The small launch industry is brutal--yes, even more than you thought
One of the most honest moments in a new book, When the Heavens Went on Sale, comes during a discussion between two aerospace technicians working at the rocket company Astra in December 2018. On a Sunday, Les Martin and Matt Flanagan were watching football inside an RV parked at Astra's facilities near Oakland, California.
Martin in particular had a lot of experience at launch companies, having worked primarily on test stands for SpaceX, Virgin Galactic, Firefly Space, and now Astra. The two were discussing the challenges of the launch industry and musing about how any company ever made money launching rockets.
Martin: The challenge is to get there before you run out of money.
Martin: Because it doesn't take long. I mean, you raise a little money, you can run through it quick.
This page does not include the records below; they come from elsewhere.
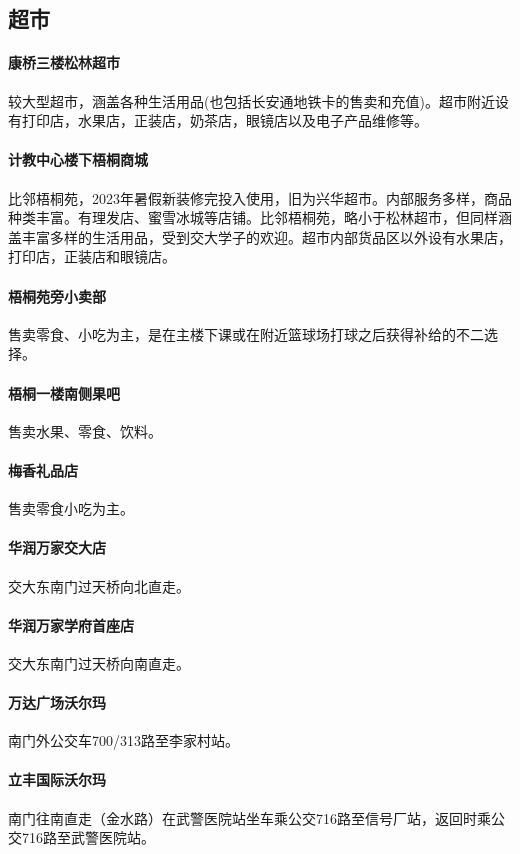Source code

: \documentclass[
decoration,  %
]{qyxf-book}
\begin{document}
	\subsection{超市}
	\paragraph{康桥三楼松林超市}
	较大型超市，涵盖各种生活用品(也包括长安通地铁卡的售卖和充值)。超市附近设有打印店，水果店，正装店，奶茶店，眼镜店以及电子产品维修等。
	\paragraph{计教中心楼下梧桐商城}
	比邻梧桐苑，2023年暑假新装修完投入使用，旧为兴华超市。内部服务多样，商品种类丰富。有理发店、蜜雪冰城等店铺。比邻梧桐苑，略小于松林超市，但同样涵盖丰富多样的生活用品，受到交大学子的欢迎。超市内部货品区以外设有水果店，打印店，正装店和眼镜店。
	\paragraph{梧桐苑旁小卖部}
	售卖零食、小吃为主，是在主楼下课或在附近篮球场打球之后获得补给的不二选择。
	\paragraph{梧桐一楼南侧果吧}
	售卖水果、零食、饮料。
	\paragraph{梅香礼品店}售卖零食小吃为主。
	\paragraph{华润万家交大店}
	交大东南门过天桥向北直走。
	\paragraph{华润万家学府首座店}
	交大东南门过天桥向南直走。
	\paragraph{万达广场沃尔玛}
	南门外公交车700/313路至李家村站。
	\paragraph{立丰国际沃尔玛}
	南门往南直走（金水路）在武警医院站坐车乘公交716路至信号厂站，返回时乘公交716路至武警医院站。
	
\end{document}
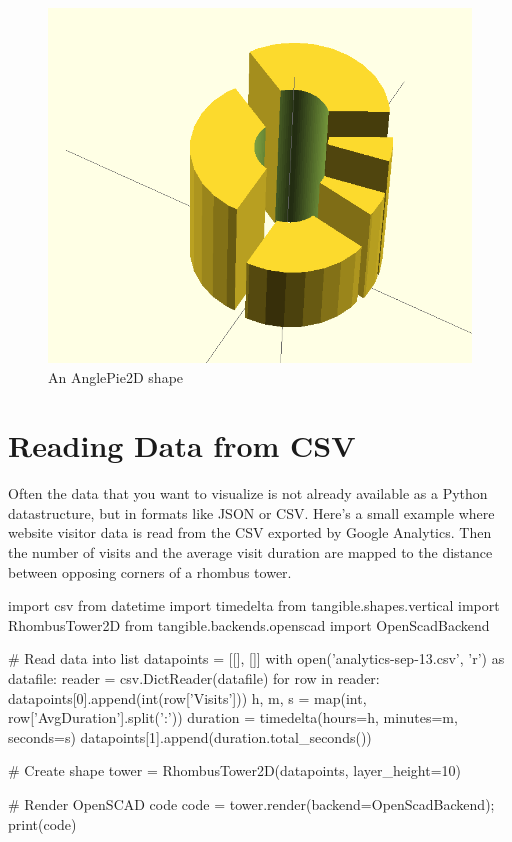 \begin{figure}[H]
	\centering
	\includegraphics[height=.3\textheight]{images/angle_pie.png}
	\caption{An AnglePie2D shape}
	\label{img:angle_pie}
\end{figure}


\newpage
\section{Reading Data from CSV}\label{sec:csv}

Often the data that you want to visualize is not already available as a Python
datastructure, but in formats like JSON or CSV. Here's a small example where
website visitor data is read from the CSV exported by Google Analytics. Then the
number of visits and the average visit duration are mapped to the distance
between opposing corners of a rhombus tower.

\vspace{.5\baselineskip}
\begin{pythoncode}
import csv
from datetime import timedelta
from tangible.shapes.vertical import RhombusTower2D
from tangible.backends.openscad import OpenScadBackend

# Read data into list
datapoints = [[], []]
with open('analytics-sep-13.csv', 'r') as datafile:
    reader = csv.DictReader(datafile)
    for row in reader:
        datapoints[0].append(int(row['Visits']))
        h, m, s = map(int, row['AvgDuration'].split(':'))
        duration = timedelta(hours=h, minutes=m, seconds=s)
        datapoints[1].append(duration.total_seconds())

# Create shape
tower = RhombusTower2D(datapoints, layer_height=10)

# Render OpenSCAD code
code = tower.render(backend=OpenScadBackend); print(code)
\end{pythoncode}
\vspace{.5\baselineskip}

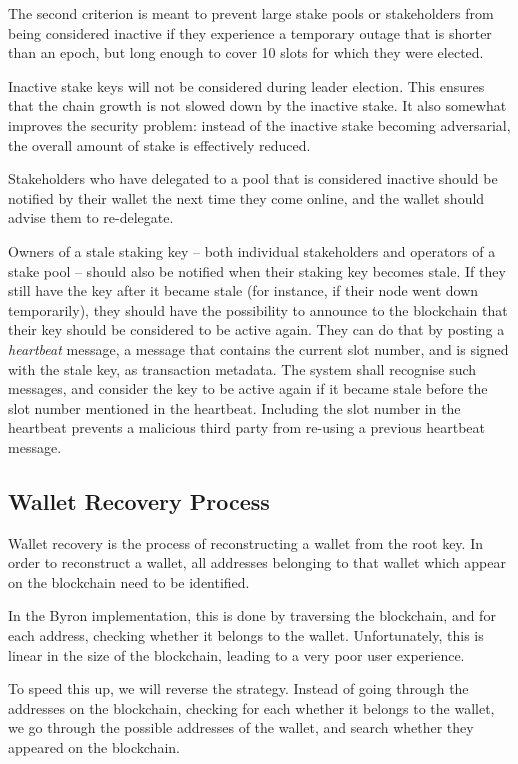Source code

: \documentclass[11pt,a4paper]{article}
\begin{document}
The second criterion is meant to prevent large stake pools or
stakeholders from being considered inactive if they experience a
temporary outage that is shorter than an epoch, but long enough to cover
10 slots for which they were elected.

Inactive stake keys will not be considered during leader election. This
ensures that the chain growth is not slowed down by the inactive stake.
It also somewhat improves the security problem: instead of the inactive
stake becoming adversarial, the overall amount of stake is effectively
reduced.

Stakeholders who have delegated to a pool that is considered inactive
should be notified by their wallet the next time they come online, and
the wallet should advise them to re-delegate.

Owners of a stale staking key -- both individual stakeholders and
operators of a stake pool -- should also be notified when their staking
key becomes stale. If they still have the key after it became stale (for
instance, if their node went down temporarily), they should have the
possibility to announce to the blockchain that their key should be
considered to be active again. They can do that by posting a
\emph{heartbeat} message, a message that contains the current slot
number, and is signed with the stale key, as transaction metadata. The
system shall recognise such messages, and consider the key to be active
again if it became stale before the slot number mentioned in the
heartbeat. Including the slot number in the heartbeat prevents a
malicious third party from re-using a previous heartbeat message.

\subsection{Wallet Recovery Process}
\label{wallet-recovery-process}

Wallet recovery is the process of reconstructing a wallet from the root
key. In order to reconstruct a wallet, all addresses belonging to that
wallet which appear on the blockchain need to be identified.

In the Byron implementation, this is done by traversing the
blockchain, and for each address, checking whether it belongs to the
wallet. Unfortunately, this is linear in the size of the blockchain,
leading to a very poor user experience.

To speed this up, we will reverse the strategy. Instead of going through
the addresses on the blockchain, checking for each whether it belongs to
the wallet, we go through the possible addresses of the wallet, and
search whether they appeared on the blockchain.
\end{document}

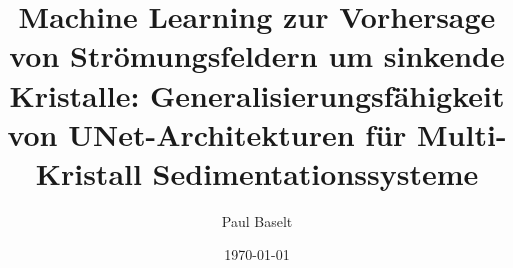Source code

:\documentclass[12pt,twoside,openright]{scrreprt}
\title{Machine Learning zur Vorhersage von Strömungsfeldern um sinkende Kristalle: Generalisierungsfähigkeit von UNet-Architekturen für Multi-Kristall Sedimentationssysteme}
\author{Paul Baselt}
\date{\today}
\begin{document}





\tableofcontents
\listoffigures
\listoftables
\lstlistoflistings  %










\appendix



\printbibliography
\end{document}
All the money that is being dumped into this is absurd. There's some charlatans in this business for sure. And what's it all for? I don't see the need for all of it. It doesn't make sense. These VCs made their money in software or whatever. And you know, they just love space. I think a lot of it is it's just cool for them to invest their money in this.
Even with us, the whole goal is for us to launch daily. I'm either going to be dead in the ground before that happens or I'll be walking down the street with money falling out of my pockets and won't care that they're launching daily.
Spoiler alert: Astra is not launching daily. In fact, after five failures in seven orbital launch attempts of its Rocket 3 vehicle, the company binned that design. Martin and Flanagan have both been gone from Astra for nearly three years. In hindsight, the exchange offers a succinct and largely accurate summary of the US commercial launch industry's wild ride during the last decade or so. Billions have been invested. We have heard wildly optimistic predictions for launch cadences--such as Astra's preposterous goal of launching daily. Behind it all has been a crap-ton of hard work, sacrifice, and effort, with relatively little to show for it.
Such is the story told in Ashlee Vance's fantastic new book, which will be published on May 9. Vance is the author of an insightful biography of Elon Musk that was published in 2015. Since then, the Silicon Valley journalist has traveled around the world, embedded with other would-be space entrepreneurs. In this book, he profiled four companies: Planet, Rocket Lab, Astra, and Firefly. And when I say "profiled," I mean he spent weeks--and in some cases months--living and visiting with the founders and their employees, with unparalleled access to their operations. He's got the goods.
Tales of rocket startups
I can highly recommend this book to anyone with an interest in space, especially if you want to know how space startups work behind the public promises and marketing. The book provides real insight into these companies and the people who toil in them.
The book is loosely framed around a basic idea: About 15 years ago, Musk and SpaceX proved that a private company could develop its own liquid-fueled rocket, setting off a wave of new investment in the industry. Venture capitalists were chasing the next Musk and SpaceX as the company's valuation soared above $100 billion. Satellite company Planet, along with launch startups Rocket Lab, Astra, and Firefly, are some of these companies seeking to woo investors. Vance adds another layer by telling the story of Pete Worden, a maverick scientist and long-time leader of NASA's Ames Research Center in California, who is a godfather of sorts for some of these companies.
Planet has a wonderful and impressive backstory, but the beating heart of this book lies in the tales of the three rocket startups where Vance spent most of this time reporting and gathering material. There are good stories, bad stories, and hilarious stories here, with a lot of meat on the bone.